Follow-up from "Enable force cancellation of stuck build jobs"

The following discussions from !179137 (merged) should be addressed:

(high priority, no blockers) @jessieay started a discussion: (+2 comments) (Addressed in: !183684 (merged))

Suggestion: we should mention here that this is behind a default disabled feature flag and label it as experimental so that we can change the behavior before releasing it more generally: https://docs.gitlab.com/api/rest/#versioning-and-deprecations

@jessieay started a discussion: (+1 comment) (Addressed in: !183684 (merged))

          optional :force, type: Boolean, desc: 'Force cancellation for a job with a state of `canceling`', documentation: { example: true }

@allison.browne started a discussion: (+5 comments)

It's surprising to me that we don't have any documentation on canceling a job (I couldn't find it at least).

Is this the right place to document cancelation?

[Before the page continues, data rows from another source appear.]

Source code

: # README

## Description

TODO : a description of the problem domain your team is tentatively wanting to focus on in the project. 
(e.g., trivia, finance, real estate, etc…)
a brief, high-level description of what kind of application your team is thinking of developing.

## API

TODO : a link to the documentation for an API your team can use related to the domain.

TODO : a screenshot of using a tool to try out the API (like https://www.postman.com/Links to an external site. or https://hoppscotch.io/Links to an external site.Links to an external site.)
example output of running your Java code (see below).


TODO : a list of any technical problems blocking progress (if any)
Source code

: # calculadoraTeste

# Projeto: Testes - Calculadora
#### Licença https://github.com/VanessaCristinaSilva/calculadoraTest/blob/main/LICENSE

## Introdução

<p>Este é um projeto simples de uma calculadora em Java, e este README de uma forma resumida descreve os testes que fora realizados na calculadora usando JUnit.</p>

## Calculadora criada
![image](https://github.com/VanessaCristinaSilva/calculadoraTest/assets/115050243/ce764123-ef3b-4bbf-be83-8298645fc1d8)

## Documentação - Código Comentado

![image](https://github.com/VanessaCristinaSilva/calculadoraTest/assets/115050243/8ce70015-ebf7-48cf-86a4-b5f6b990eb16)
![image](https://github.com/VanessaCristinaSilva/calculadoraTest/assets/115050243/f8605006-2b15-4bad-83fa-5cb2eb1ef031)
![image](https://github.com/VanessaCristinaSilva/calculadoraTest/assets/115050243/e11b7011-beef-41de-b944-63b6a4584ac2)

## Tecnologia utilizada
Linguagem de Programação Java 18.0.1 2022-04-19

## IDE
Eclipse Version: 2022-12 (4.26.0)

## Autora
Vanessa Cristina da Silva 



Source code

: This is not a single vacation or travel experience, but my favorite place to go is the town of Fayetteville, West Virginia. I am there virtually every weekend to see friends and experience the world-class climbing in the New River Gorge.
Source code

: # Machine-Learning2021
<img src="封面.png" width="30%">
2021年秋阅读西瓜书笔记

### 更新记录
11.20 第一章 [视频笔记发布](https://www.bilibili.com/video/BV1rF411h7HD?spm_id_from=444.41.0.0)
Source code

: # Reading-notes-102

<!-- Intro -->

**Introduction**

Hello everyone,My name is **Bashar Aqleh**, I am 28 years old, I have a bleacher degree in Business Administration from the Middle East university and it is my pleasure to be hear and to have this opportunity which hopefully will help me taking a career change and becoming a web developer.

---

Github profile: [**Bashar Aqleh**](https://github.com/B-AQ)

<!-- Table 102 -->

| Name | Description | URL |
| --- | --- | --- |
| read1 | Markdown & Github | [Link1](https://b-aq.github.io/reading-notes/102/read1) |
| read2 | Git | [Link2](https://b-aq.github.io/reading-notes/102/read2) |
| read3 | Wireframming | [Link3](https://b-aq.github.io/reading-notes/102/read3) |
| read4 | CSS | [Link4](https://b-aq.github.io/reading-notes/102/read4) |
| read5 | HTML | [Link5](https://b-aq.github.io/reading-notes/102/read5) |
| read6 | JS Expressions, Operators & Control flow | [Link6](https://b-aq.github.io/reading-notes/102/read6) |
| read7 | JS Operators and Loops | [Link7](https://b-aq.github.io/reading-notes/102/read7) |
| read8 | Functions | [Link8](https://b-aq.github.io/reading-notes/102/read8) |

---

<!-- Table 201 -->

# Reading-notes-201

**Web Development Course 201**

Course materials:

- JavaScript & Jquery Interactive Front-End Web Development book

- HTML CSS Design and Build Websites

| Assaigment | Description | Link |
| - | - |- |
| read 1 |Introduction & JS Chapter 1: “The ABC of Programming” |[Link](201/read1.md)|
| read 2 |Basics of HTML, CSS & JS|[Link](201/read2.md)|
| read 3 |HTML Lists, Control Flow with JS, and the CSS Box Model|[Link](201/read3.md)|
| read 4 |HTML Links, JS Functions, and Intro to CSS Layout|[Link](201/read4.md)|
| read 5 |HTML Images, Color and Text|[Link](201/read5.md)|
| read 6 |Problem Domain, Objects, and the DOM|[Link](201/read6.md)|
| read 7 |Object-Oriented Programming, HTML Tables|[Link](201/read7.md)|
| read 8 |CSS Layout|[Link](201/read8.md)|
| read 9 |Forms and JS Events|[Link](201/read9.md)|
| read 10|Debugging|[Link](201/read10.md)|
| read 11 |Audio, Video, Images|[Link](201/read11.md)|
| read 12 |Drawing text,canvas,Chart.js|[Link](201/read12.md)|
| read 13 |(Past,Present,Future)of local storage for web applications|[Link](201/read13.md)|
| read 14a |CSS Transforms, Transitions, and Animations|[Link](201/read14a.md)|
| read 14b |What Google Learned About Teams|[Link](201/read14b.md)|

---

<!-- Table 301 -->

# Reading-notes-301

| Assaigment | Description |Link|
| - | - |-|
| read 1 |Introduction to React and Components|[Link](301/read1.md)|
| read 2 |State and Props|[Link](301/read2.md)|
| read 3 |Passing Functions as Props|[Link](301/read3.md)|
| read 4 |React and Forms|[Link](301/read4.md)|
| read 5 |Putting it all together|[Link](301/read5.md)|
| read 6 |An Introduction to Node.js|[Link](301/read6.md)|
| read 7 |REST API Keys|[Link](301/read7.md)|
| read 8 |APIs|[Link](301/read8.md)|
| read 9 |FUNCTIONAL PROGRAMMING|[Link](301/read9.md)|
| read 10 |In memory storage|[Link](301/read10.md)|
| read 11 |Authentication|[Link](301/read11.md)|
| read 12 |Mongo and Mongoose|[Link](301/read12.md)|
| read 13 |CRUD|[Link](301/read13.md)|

A job should be cancelable from more than just the job log.

I was thinking it might be better in control how jobs run https://docs.gitlab.com/ci/jobs/job_control/ although that mostly deals with syntax that changes when a job is picked up.

Or maybe we could add it directly to jobs: https://docs.gitlab.com/ci/jobs/

cc. @lyspin, @marcel.amirault
@drew started a discussion:

This message might need an update pending the outcome of !179137 (comment 2376359007)

Making a note of this in the follow-up so we don't lose track of it

@jessieay started a discussion: (+1 comment) (Addressed in: !183684 (merged))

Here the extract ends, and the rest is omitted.